Tuesday, January 20, 2009

Plight of the Conchords

It is, indeed, Business Time for New Zealand's second most popular folk novelty band members Jemaine Clement and Bret McKenzie. After a few shadowed months of doubt and wallowing, "Flight of the Conchords" is back and zanier than ever. Though no fan is more loyal than Mel, the group's lone fan, Conchord tolerators might remember where the band was at the end of Season 1: Murray (the brilliant Rhys Darby) introduced a third Conchord, Todd (comedian Todd Barry), the over-zealous bongo player. Bret quits in protest, and forms his own Flight of the Conchords with keytar player Demetri (comedian Demetri Martin). After a bit of quibbling, Demetri and Todd split...to form their dream band of The Crazy Dogggs. With a breakaway hit ("The Doggy Bounce"), America has spoken with dubious taste, and Murray is on his way to being an actual person with an actual managerial position with actual gigs (arf, arf!). Bret and Jermaine play the library.


Season Two picks up exactly there. Murray has hit the big time, lunches regularly with Tori Amos, and drives a BMW, though fancy gilt casings cannot hide his former self ("R. Kelly wants to perform with you...do you want me to find out who that is?") Seeing that their future is bleak with Murray managing both the Crazy Dogggs and the Conchords, Bret fires Murray. Murray sings.

This is not the "Goodbye, Leggy Blonde" of last season. Murray is no longer a failing manager, and neither is he a failing singer. In a grandiose salute to Pavarotti, Murray dawns a tux and a dashing vibrato in a grand cinematic gesture of his grief. I forgot how much emptier my life was without this darling show.

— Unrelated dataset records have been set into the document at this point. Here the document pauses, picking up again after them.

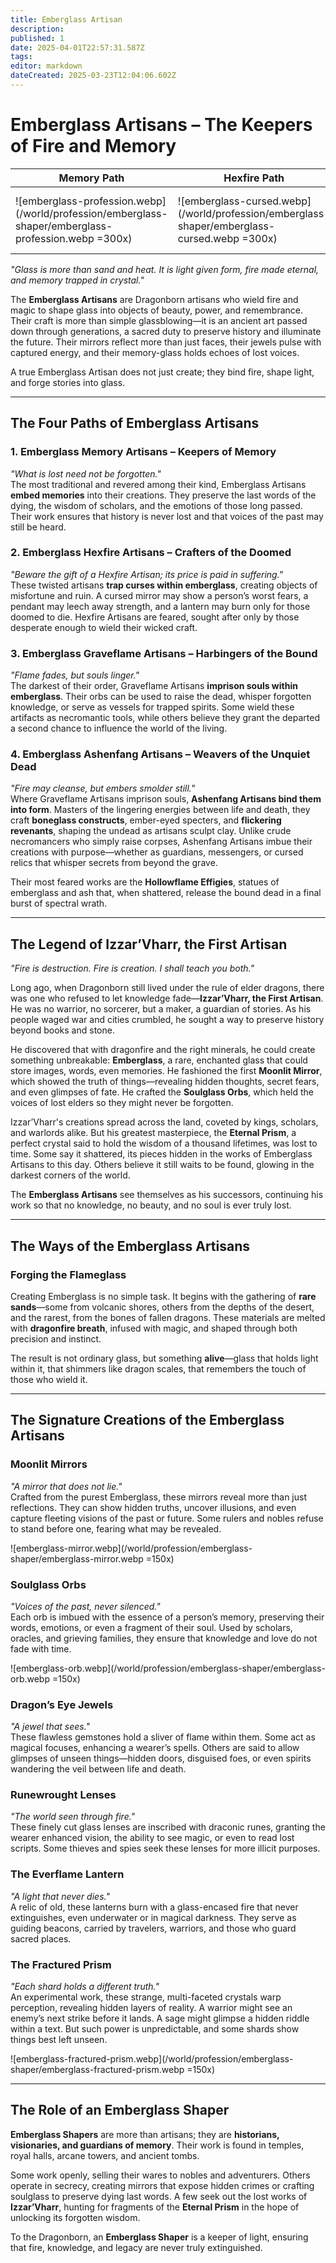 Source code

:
 ```yaml
---
title: Emberglass Artisan
description: 
published: 1
date: 2025-04-01T22:57:31.587Z
tags: 
editor: markdown
dateCreated: 2025-03-23T12:04:06.602Z
---
```


# Emberglass Artisans – The Keepers of Fire and Memory

| Memory Path | Hexfire Path | Graveflame Path | Ashenfang Path|
| --- | --- | --- | --- | 
| ![emberglass-profession.webp](/world/profession/emberglass-shaper/emberglass-profession.webp =300x) | ![emberglass-cursed.webp](/world/profession/emberglass-shaper/emberglass-cursed.webp =300x) | ![emberglass-necromancer.webp](/world/profession/emberglass-shaper/emberglass-necromancer.webp =300x) | ![emberglass-undead.webp](/world/profession/emberglass-shaper/emberglass-undead.webp =300x) |

*"Glass is more than sand and heat. It is light given form, fire made eternal, and memory trapped in crystal."*

The **Emberglass Artisans** are Dragonborn artisans who wield fire and magic to shape glass into objects of beauty, power, and remembrance. Their craft is more than simple glassblowing—it is an ancient art passed down through generations, a sacred duty to preserve history and illuminate the future. Their mirrors reflect more than just faces, their jewels pulse with captured energy, and their memory-glass holds echoes of lost voices.

A true Emberglass Artisan does not just create; they bind fire, shape light, and forge stories into glass.

---

## The Four Paths of Emberglass Artisans

### **1. Emberglass Memory Artisans – Keepers of Memory**  
*"What is lost need not be forgotten."*  
The most traditional and revered among their kind, Emberglass Artisans **embed memories** into their creations. They preserve the last words of the dying, the wisdom of scholars, and the emotions of those long passed. Their work ensures that history is never lost and that voices of the past may still be heard.

### **2. Emberglass Hexfire Artisans – Crafters of the Doomed**  
*"Beware the gift of a Hexfire Artisan; its price is paid in suffering."*  
These twisted artisans **trap curses within emberglass**, creating objects of misfortune and ruin. A cursed mirror may show a person’s worst fears, a pendant may leech away strength, and a lantern may burn only for those doomed to die. Hexfire Artisans are feared, sought after only by those desperate enough to wield their wicked craft.

### **3. Emberglass Graveflame Artisans – Harbingers of the Bound**  
*"Flame fades, but souls linger."*  
The darkest of their order, Graveflame Artisans **imprison souls within emberglass**. Their orbs can be used to raise the dead, whisper forgotten knowledge, or serve as vessels for trapped spirits. Some wield these artifacts as necromantic tools, while others believe they grant the departed a second chance to influence the world of the living.

### **4. Emberglass Ashenfang Artisans – Weavers of the Unquiet Dead**  
*"Fire may cleanse, but embers smolder still."*  
Where Graveflame Artisans imprison souls, **Ashenfang Artisans bind them into form**. Masters of the lingering energies between life and death, they craft **boneglass constructs**, ember-eyed specters, and **flickering revenants**, shaping the undead as artisans sculpt clay. Unlike crude necromancers who simply raise corpses, Ashenfang Artisans imbue their creations with purpose—whether as guardians, messengers, or cursed relics that whisper secrets from beyond the grave.

Their most feared works are the **Hollowflame Effigies**, statues of emberglass and ash that, when shattered, release the bound dead in a final burst of spectral wrath.


---

## The Legend of Izzar’Vharr, the First Artisan

*"Fire is destruction. Fire is creation. I shall teach you both."*

Long ago, when Dragonborn still lived under the rule of elder dragons, there was one who refused to let knowledge fade—**Izzar’Vharr, the First Artisan**. He was no warrior, no sorcerer, but a maker, a guardian of stories. As his people waged war and cities crumbled, he sought a way to preserve history beyond books and stone.

He discovered that with dragonfire and the right minerals, he could create something unbreakable: **Emberglass**, a rare, enchanted glass that could store images, words, even memories. He fashioned the first **Moonlit Mirror**, which showed the truth of things—revealing hidden thoughts, secret fears, and even glimpses of fate. He crafted the **Soulglass Orbs**, which held the voices of lost elders so they might never be forgotten.

Izzar’Vharr's creations spread across the land, coveted by kings, scholars, and warlords alike. But his greatest masterpiece, the **Eternal Prism**, a perfect crystal said to hold the wisdom of a thousand lifetimes, was lost to time. Some say it shattered, its pieces hidden in the works of Emberglass Artisans to this day. Others believe it still waits to be found, glowing in the darkest corners of the world.

The **Emberglass Artisans** see themselves as his successors, continuing his work so that no knowledge, no beauty, and no soul is ever truly lost.

---

## The Ways of the Emberglass Artisans

### Forging the Flameglass
Creating Emberglass is no simple task. It begins with the gathering of **rare sands**—some from volcanic shores, others from the depths of the desert, and the rarest, from the bones of fallen dragons. These materials are melted with **dragonfire breath**, infused with magic, and shaped through both precision and instinct.

The result is not ordinary glass, but something **alive**—glass that holds light within it, that shimmers like dragon scales, that remembers the touch of those who wield it.

---

## The Signature Creations of the Emberglass Artisans

### **Moonlit Mirrors**  
*"A mirror that does not lie."*  
Crafted from the purest Emberglass, these mirrors reveal more than just reflections. They can show hidden truths, uncover illusions, and even capture fleeting visions of the past or future. Some rulers and nobles refuse to stand before one, fearing what may be revealed.

![emberglass-mirror.webp](/world/profession/emberglass-shaper/emberglass-mirror.webp =150x)

### **Soulglass Orbs**  
*"Voices of the past, never silenced."*  
Each orb is imbued with the essence of a person’s memory, preserving their words, emotions, or even a fragment of their soul. Used by scholars, oracles, and grieving families, they ensure that knowledge and love do not fade with time.

![emberglass-orb.webp](/world/profession/emberglass-shaper/emberglass-orb.webp =150x)

### **Dragon’s Eye Jewels**  
*"A jewel that sees."*  
These flawless gemstones hold a sliver of flame within them. Some act as magical focuses, enhancing a wearer’s spells. Others are said to allow glimpses of unseen things—hidden doors, disguised foes, or even spirits wandering the veil between life and death.

### **Runewrought Lenses**  
*"The world seen through fire."*  
These finely cut glass lenses are inscribed with draconic runes, granting the wearer enhanced vision, the ability to see magic, or even to read lost scripts. Some thieves and spies seek these lenses for more illicit purposes.

### **The Everflame Lantern**  
*"A light that never dies."*  
A relic of old, these lanterns burn with a glass-encased fire that never extinguishes, even underwater or in magical darkness. They serve as guiding beacons, carried by travelers, warriors, and those who guard sacred places.

### **The Fractured Prism**  
*"Each shard holds a different truth."*  
An experimental work, these strange, multi-faceted crystals warp perception, revealing hidden layers of reality. A warrior might see an enemy’s next strike before it lands. A sage might glimpse a hidden riddle within a text. But such power is unpredictable, and some shards show things best left unseen.

![emberglass-fractured-prism.webp](/world/profession/emberglass-shaper/emberglass-fractured-prism.webp =150x)

---

## The Role of an Emberglass Shaper
**Emberglass Shapers** are more than artisans; they are **historians, visionaries, and guardians of memory**. Their work is found in temples, royal halls, arcane towers, and ancient tombs.

Some work openly, selling their wares to nobles and adventurers. Others operate in secrecy, creating mirrors that expose hidden crimes or crafting soulglass to preserve dying last words. A few seek out the lost works of **Izzar’Vharr**, hunting for fragments of the **Eternal Prism** in the hope of unlocking its forgotten wisdom.

To the Dragonborn, an **Emberglass Shaper** is a keeper of light, ensuring that fire, knowledge, and legacy are never truly extinguished.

Life Without Murray becomes slightly easier. Bret and Jemaine manage themselves, and manage to land a gig all their own, writing a jingle for Femident, the Woman's Only toothpaste. I must admit, while I did enjoy the Kiwi's donning Toothpaste hats and emerging from giant tubes, it struck me that the dynamic inexplicably, insurmountably, changed. With the cult success of Season 1, HBO gave "Conchords" a bigger, flashier budget, which resulted in a bigger, flashier show. And, as we all know, there is no killer to creativity like a big budget and the desire for more-well-money.

Murray finds out that money is no longer expected. Turns out, "Doggy Bounce" was nothing more than the doppelganger song from a Czech 80's band. Cue lawsuit, indemnity, and Murray's eminent poverty. He begins living out of his Honda Civic. He eats there, sleeps there, shaves there, conducts band meetings there. And he would for a very long time, if Bret and Jermaine had not needed green cards to get paid for their (gasp!) paying gig.

The songs in the premier were not as wholly rewarding as they were in episodes past. Ending the episode with a song about horny angels? Though I'm a supporter of non sequiturs and surrealist sequences, this one left me scratching my head. What purpose did this serve? How did it further the plot? Why do I now wonder what angels have going on under their robes? No thank you, FotC. No thank you.

In the end, Murray keeps his "other" job at the New Zealand Consulate, as Steve never realized he left. Bret and Jemaine are back to their old plight of scoring gigs and shaking off Mel. And all was right in the surreal New York that these crazy Kiwi's inhabit.